Work task: Given the material below, return only the lines starting at the line with "- Send messages between terminals" and ending at the line with "4. **Test help", exactly as they appear.

Data for analysis:
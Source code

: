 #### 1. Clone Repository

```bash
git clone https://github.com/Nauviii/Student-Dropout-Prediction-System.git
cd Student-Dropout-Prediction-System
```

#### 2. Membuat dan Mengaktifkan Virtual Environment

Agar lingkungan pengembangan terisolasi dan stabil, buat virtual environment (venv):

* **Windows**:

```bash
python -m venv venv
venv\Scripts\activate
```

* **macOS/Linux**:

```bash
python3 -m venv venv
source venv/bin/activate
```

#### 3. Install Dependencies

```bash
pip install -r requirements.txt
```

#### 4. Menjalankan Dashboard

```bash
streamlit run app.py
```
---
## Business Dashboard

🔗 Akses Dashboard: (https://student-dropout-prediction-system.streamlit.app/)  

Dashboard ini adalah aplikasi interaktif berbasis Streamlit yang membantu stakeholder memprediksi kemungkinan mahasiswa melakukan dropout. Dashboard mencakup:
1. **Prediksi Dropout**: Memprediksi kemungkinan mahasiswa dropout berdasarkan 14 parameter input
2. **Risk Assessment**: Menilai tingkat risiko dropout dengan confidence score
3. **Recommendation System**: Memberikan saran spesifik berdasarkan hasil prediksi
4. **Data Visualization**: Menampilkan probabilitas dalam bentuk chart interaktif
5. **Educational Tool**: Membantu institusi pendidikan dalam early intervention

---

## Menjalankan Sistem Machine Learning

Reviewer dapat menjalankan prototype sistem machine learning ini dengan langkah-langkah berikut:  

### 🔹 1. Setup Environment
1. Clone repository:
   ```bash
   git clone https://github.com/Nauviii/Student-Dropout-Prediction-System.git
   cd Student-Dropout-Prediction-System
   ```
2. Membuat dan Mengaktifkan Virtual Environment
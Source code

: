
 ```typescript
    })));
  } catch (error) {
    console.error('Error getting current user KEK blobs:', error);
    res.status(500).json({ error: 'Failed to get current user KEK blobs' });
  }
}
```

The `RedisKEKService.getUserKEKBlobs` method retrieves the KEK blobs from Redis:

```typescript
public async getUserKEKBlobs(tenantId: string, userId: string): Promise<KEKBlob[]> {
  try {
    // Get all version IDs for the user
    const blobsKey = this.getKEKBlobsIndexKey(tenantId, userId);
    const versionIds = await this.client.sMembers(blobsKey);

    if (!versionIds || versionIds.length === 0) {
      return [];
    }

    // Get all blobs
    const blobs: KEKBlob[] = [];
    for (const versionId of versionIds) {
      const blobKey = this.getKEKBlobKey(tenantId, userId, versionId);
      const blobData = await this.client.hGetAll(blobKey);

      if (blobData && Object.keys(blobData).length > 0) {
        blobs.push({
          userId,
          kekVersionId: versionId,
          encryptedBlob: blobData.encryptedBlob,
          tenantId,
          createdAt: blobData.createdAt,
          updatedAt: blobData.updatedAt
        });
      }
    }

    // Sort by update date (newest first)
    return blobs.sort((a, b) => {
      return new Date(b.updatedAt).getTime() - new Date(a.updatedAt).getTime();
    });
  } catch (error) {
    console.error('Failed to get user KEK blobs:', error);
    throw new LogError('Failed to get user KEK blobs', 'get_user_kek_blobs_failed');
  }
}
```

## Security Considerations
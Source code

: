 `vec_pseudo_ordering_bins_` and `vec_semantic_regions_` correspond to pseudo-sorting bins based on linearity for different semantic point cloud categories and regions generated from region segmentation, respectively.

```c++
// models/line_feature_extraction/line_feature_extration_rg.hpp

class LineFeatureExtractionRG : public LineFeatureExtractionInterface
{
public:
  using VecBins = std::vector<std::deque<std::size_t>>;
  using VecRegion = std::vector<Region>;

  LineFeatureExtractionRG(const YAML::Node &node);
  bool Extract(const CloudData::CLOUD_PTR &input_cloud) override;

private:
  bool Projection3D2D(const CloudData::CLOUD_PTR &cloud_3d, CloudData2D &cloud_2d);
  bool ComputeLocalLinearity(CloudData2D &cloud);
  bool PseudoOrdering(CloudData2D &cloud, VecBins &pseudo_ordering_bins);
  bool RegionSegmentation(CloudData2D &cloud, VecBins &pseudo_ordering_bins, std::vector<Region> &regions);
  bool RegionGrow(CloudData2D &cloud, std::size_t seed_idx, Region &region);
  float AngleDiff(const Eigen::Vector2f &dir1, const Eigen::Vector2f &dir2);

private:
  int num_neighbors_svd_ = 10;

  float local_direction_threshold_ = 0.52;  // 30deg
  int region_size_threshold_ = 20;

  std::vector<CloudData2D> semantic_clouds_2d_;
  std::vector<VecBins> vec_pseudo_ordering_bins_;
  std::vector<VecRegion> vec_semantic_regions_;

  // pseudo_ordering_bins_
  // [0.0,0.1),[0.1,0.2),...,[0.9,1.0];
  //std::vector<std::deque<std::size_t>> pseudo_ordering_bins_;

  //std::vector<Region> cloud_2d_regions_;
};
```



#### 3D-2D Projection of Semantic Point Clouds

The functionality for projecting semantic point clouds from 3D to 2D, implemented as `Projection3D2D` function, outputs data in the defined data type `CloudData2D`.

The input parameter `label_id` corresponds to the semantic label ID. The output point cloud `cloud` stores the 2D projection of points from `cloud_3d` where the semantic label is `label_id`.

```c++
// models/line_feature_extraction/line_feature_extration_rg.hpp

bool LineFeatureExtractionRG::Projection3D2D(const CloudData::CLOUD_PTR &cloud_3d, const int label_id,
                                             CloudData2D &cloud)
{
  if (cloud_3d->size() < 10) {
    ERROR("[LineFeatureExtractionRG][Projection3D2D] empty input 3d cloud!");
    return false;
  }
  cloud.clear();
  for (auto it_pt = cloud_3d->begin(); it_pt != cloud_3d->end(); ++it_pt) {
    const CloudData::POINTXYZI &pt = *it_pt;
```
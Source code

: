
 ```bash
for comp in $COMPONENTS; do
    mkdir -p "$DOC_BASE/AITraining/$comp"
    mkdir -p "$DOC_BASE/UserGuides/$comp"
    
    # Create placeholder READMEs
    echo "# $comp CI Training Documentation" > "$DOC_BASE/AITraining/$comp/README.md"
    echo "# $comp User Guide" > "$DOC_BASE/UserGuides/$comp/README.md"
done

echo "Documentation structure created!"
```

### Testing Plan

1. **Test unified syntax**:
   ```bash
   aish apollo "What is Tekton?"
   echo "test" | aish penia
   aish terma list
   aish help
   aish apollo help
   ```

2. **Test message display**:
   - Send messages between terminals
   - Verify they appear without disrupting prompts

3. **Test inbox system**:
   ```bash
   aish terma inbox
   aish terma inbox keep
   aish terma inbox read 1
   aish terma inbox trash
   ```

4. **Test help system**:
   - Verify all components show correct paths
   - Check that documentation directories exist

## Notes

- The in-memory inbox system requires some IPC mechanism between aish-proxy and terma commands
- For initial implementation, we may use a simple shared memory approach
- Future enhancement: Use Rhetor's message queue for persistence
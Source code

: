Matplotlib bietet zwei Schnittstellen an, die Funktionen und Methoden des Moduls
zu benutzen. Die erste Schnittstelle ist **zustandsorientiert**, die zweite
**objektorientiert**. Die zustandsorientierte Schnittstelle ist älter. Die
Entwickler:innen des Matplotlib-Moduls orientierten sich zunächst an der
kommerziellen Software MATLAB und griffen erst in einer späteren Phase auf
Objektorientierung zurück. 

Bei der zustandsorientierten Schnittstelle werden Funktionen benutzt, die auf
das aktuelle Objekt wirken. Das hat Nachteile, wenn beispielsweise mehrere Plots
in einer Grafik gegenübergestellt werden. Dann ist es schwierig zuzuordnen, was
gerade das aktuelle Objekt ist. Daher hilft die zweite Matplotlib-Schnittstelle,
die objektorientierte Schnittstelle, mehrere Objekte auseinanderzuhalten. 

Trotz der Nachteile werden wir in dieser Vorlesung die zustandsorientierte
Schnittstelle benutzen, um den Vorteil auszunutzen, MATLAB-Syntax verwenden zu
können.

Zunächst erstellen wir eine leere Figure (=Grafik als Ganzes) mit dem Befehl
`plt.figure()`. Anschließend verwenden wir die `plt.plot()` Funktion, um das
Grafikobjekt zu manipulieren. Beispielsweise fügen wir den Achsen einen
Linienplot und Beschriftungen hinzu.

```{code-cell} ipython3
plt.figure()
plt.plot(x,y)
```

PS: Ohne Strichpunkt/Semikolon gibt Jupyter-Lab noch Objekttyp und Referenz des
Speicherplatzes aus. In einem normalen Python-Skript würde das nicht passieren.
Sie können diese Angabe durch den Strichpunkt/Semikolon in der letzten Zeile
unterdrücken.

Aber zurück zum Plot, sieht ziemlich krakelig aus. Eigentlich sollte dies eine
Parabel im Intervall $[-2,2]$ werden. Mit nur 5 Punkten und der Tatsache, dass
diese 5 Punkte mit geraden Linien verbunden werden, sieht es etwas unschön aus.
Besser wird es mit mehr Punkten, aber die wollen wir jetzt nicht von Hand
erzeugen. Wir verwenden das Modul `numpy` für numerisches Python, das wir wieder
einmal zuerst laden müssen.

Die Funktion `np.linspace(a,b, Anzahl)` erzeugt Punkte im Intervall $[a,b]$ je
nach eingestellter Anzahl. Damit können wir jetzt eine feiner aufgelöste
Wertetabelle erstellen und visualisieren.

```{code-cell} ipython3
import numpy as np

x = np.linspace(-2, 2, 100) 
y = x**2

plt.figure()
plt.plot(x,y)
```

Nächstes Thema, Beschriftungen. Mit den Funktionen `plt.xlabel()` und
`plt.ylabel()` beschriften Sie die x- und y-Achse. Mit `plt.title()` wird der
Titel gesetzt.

Response area:
   - Send messages between terminals
   - Verify they appear without disrupting prompts

3. **Test inbox system**:
   ```bash
   aish terma inbox
   aish terma inbox keep
   aish terma inbox read 1
   aish terma inbox trash
   ```

4. **Test help system**:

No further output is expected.